● What needs to be done: The material is to be repeated exactly, from first line to last.
- - - - - - -
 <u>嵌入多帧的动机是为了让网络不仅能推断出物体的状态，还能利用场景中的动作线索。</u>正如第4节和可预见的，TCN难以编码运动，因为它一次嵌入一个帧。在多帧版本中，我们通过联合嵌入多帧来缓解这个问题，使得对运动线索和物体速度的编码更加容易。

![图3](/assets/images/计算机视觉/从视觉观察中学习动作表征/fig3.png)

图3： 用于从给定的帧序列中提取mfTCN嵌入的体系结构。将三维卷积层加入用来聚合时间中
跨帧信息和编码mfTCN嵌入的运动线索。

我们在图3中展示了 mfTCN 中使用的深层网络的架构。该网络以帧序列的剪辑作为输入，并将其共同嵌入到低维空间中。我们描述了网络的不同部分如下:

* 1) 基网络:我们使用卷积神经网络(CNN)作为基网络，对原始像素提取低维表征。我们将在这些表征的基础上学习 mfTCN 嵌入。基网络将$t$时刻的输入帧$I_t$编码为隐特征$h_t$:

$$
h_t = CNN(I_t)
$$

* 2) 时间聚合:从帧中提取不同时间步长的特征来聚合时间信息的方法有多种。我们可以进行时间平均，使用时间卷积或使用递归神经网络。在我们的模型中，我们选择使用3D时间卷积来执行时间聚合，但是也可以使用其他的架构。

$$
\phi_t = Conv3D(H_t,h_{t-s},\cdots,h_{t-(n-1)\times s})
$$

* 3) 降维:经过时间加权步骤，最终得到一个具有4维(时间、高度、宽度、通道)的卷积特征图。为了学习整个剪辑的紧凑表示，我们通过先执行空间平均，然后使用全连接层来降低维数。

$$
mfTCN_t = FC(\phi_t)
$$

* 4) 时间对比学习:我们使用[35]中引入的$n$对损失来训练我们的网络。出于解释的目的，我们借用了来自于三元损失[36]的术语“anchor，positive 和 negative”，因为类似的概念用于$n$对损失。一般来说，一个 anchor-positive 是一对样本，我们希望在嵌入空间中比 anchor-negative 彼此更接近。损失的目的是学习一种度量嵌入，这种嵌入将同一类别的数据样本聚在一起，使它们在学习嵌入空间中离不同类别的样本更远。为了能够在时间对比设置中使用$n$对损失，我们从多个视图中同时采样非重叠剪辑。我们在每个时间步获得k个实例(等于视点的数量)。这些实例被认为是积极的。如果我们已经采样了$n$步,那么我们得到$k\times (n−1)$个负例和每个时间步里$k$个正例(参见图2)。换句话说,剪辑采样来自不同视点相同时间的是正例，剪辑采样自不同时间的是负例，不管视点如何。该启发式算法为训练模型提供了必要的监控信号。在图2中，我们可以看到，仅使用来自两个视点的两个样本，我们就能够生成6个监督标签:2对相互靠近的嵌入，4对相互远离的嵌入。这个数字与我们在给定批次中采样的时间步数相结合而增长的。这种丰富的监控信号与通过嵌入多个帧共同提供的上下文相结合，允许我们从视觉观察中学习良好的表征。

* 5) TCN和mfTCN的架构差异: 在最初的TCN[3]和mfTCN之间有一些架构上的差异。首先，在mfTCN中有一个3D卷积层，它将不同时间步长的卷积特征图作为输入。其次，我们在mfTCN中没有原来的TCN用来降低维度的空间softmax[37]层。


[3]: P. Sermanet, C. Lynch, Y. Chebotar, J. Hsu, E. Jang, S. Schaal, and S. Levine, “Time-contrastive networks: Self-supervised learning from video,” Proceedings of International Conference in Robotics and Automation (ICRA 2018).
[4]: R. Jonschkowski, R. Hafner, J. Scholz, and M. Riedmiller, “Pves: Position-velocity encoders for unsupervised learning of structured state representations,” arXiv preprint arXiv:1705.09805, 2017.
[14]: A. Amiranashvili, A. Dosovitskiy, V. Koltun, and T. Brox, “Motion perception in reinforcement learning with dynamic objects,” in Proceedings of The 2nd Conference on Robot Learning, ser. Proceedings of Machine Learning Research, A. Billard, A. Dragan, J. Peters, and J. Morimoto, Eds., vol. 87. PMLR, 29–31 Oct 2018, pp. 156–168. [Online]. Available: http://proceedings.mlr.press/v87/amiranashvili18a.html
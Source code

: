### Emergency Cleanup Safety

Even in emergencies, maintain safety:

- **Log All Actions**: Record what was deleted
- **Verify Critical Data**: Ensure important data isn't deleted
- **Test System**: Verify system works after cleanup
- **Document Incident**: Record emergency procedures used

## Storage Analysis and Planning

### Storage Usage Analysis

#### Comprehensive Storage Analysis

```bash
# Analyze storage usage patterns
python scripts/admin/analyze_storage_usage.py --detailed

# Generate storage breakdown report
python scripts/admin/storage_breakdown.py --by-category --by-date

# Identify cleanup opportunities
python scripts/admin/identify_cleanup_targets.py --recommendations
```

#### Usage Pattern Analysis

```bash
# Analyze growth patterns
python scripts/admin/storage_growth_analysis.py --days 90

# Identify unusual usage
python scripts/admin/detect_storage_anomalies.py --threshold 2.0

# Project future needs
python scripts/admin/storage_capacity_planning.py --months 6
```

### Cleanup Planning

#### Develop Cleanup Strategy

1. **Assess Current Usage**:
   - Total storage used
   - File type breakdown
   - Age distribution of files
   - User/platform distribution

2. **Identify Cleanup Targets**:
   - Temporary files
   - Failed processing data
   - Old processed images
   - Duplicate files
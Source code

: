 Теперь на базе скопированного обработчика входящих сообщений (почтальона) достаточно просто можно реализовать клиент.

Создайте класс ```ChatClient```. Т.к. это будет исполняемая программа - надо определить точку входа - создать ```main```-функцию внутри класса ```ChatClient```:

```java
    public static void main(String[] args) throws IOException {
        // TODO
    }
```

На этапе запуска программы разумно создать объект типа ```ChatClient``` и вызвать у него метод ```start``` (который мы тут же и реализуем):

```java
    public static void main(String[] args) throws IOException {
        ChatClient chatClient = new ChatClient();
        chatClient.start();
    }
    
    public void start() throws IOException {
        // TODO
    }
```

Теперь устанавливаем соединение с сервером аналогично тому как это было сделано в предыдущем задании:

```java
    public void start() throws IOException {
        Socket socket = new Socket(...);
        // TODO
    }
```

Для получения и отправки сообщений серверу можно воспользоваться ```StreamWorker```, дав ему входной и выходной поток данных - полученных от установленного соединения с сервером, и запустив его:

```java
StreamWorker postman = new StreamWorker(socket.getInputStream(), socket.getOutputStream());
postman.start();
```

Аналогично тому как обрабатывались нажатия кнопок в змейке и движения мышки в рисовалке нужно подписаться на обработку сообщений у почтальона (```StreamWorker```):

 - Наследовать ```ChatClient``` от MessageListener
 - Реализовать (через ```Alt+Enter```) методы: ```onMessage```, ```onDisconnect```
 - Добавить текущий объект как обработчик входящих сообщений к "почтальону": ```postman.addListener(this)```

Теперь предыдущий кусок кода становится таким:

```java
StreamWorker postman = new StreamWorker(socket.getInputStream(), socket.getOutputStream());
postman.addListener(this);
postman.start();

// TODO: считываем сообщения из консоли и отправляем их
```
- - - - - - -
● Finished task:
 <u>嵌入多帧的动机是为了让网络不仅能推断出物体的状态，还能利用场景中的动作线索。</u>正如第4节和可预见的，TCN难以编码运动，因为它一次嵌入一个帧。在多帧版本中，我们通过联合嵌入多帧来缓解这个问题，使得对运动线索和物体速度的编码更加容易。

![图3](/assets/images/计算机视觉/从视觉观察中学习动作表征/fig3.png)

图3： 用于从给定的帧序列中提取mfTCN嵌入的体系结构。将三维卷积层加入用来聚合时间中
跨帧信息和编码mfTCN嵌入的运动线索。

我们在图3中展示了 mfTCN 中使用的深层网络的架构。该网络以帧序列的剪辑作为输入，并将其共同嵌入到低维空间中。我们描述了网络的不同部分如下:

* 1) 基网络:我们使用卷积神经网络(CNN)作为基网络，对原始像素提取低维表征。我们将在这些表征的基础上学习 mfTCN 嵌入。基网络将$t$时刻的输入帧$I_t$编码为隐特征$h_t$:

$$
h_t = CNN(I_t)
$$

* 2) 时间聚合:从帧中提取不同时间步长的特征来聚合时间信息的方法有多种。我们可以进行时间平均，使用时间卷积或使用递归神经网络。在我们的模型中，我们选择使用3D时间卷积来执行时间聚合，但是也可以使用其他的架构。

$$
\phi_t = Conv3D(H_t,h_{t-s},\cdots,h_{t-(n-1)\times s})
$$

* 3) 降维:经过时间加权步骤，最终得到一个具有4维(时间、高度、宽度、通道)的卷积特征图。为了学习整个剪辑的紧凑表示，我们通过先执行空间平均，然后使用全连接层来降低维数。

$$
mfTCN_t = FC(\phi_t)
$$

* 4) 时间对比学习:我们使用[35]中引入的$n$对损失来训练我们的网络。出于解释的目的，我们借用了来自于三元损失[36]的术语“anchor，positive 和 negative”，因为类似的概念用于$n$对损失。一般来说，一个 anchor-positive 是一对样本，我们希望在嵌入空间中比 anchor-negative 彼此更接近。损失的目的是学习一种度量嵌入，这种嵌入将同一类别的数据样本聚在一起，使它们在学习嵌入空间中离不同类别的样本更远。为了能够在时间对比设置中使用$n$对损失，我们从多个视图中同时采样非重叠剪辑。我们在每个时间步获得k个实例(等于视点的数量)。这些实例被认为是积极的。如果我们已经采样了$n$步,那么我们得到$k\times (n−1)$个负例和每个时间步里$k$个正例(参见图2)。换句话说,剪辑采样来自不同视点相同时间的是正例，剪辑采样自不同时间的是负例，不管视点如何。该启发式算法为训练模型提供了必要的监控信号。在图2中，我们可以看到，仅使用来自两个视点的两个样本，我们就能够生成6个监督标签:2对相互靠近的嵌入，4对相互远离的嵌入。这个数字与我们在给定批次中采样的时间步数相结合而增长的。这种丰富的监控信号与通过嵌入多个帧共同提供的上下文相结合，允许我们从视觉观察中学习良好的表征。

* 5) TCN和mfTCN的架构差异: 在最初的TCN[3]和mfTCN之间有一些架构上的差异。首先，在mfTCN中有一个3D卷积层，它将不同时间步长的卷积特征图作为输入。其次，我们在mfTCN中没有原来的TCN用来降低维度的空间softmax[37]层。


[3]: P. Sermanet, C. Lynch, Y. Chebotar, J. Hsu, E. Jang, S. Schaal, and S. Levine, “Time-contrastive networks: Self-supervised learning from video,” Proceedings of International Conference in Robotics and Automation (ICRA 2018).
[4]: R. Jonschkowski, R. Hafner, J. Scholz, and M. Riedmiller, “Pves: Position-velocity encoders for unsupervised learning of structured state representations,” arXiv preprint arXiv:1705.09805, 2017.
[14]: A. Amiranashvili, A. Dosovitskiy, V. Koltun, and T. Brox, “Motion perception in reinforcement learning with dynamic objects,” in Proceedings of The 2nd Conference on Robot Learning, ser. Proceedings of Machine Learning Research, A. Billard, A. Dragan, J. Peters, and J. Morimoto, Eds., vol. 87. PMLR, 29–31 Oct 2018, pp. 156–168. [Online]. Available: http://proceedings.mlr.press/v87/amiranashvili18a.html
Source code

:### Emergency Cleanup Safety

Even in emergencies, maintain safety:

- **Log All Actions**: Record what was deleted
- **Verify Critical Data**: Ensure important data isn't deleted
- **Test System**: Verify system works after cleanup
- **Document Incident**: Record emergency procedures used

## Storage Analysis and Planning

### Storage Usage Analysis

#### Comprehensive Storage Analysis

```bash
# Analyze storage usage patterns
python scripts/admin/analyze_storage_usage.py --detailed

# Generate storage breakdown report
python scripts/admin/storage_breakdown.py --by-category --by-date

# Identify cleanup opportunities
python scripts/admin/identify_cleanup_targets.py --recommendations
```

#### Usage Pattern Analysis

```bash
# Analyze growth patterns
python scripts/admin/storage_growth_analysis.py --days 90

# Identify unusual usage
python scripts/admin/detect_storage_anomalies.py --threshold 2.0

# Project future needs
python scripts/admin/storage_capacity_planning.py --months 6
```

### Cleanup Planning

#### Develop Cleanup Strategy

1. **Assess Current Usage**:
   - Total storage used
   - File type breakdown
   - Age distribution of files
   - User/platform distribution

2. **Identify Cleanup Targets**:
   - Temporary files
   - Failed processing data
   - Old processed images
   - Duplicate files
Source code

: Теперь на базе скопированного обработчика входящих сообщений (почтальона) достаточно просто можно реализовать клиент.

Создайте класс ```ChatClient```. Т.к. это будет исполняемая программа - надо определить точку входа - создать ```main```-функцию внутри класса ```ChatClient```:

```java
    public static void main(String[] args) throws IOException {
        // TODO
    }
```

На этапе запуска программы разумно создать объект типа ```ChatClient``` и вызвать у него метод ```start``` (который мы тут же и реализуем):

```java
    public static void main(String[] args) throws IOException {
        ChatClient chatClient = new ChatClient();
        chatClient.start();
    }
    
    public void start() throws IOException {
        // TODO
    }
```

Теперь устанавливаем соединение с сервером аналогично тому как это было сделано в предыдущем задании:

```java
    public void start() throws IOException {
        Socket socket = new Socket(...);
        // TODO
    }
```

Для получения и отправки сообщений серверу можно воспользоваться ```StreamWorker```, дав ему входной и выходной поток данных - полученных от установленного соединения с сервером, и запустив его:

```java
StreamWorker postman = new StreamWorker(socket.getInputStream(), socket.getOutputStream());
postman.start();
```

Аналогично тому как обрабатывались нажатия кнопок в змейке и движения мышки в рисовалке нужно подписаться на обработку сообщений у почтальона (```StreamWorker```):

 - Наследовать ```ChatClient``` от MessageListener
 - Реализовать (через ```Alt+Enter```) методы: ```onMessage```, ```onDisconnect```
 - Добавить текущий объект как обработчик входящих сообщений к "почтальону": ```postman.addListener(this)```

Теперь предыдущий кусок кода становится таким:

```java
StreamWorker postman = new StreamWorker(socket.getInputStream(), socket.getOutputStream());
postman.addListener(this);
postman.start();

// TODO: считываем сообщения из консоли и отправляем их
```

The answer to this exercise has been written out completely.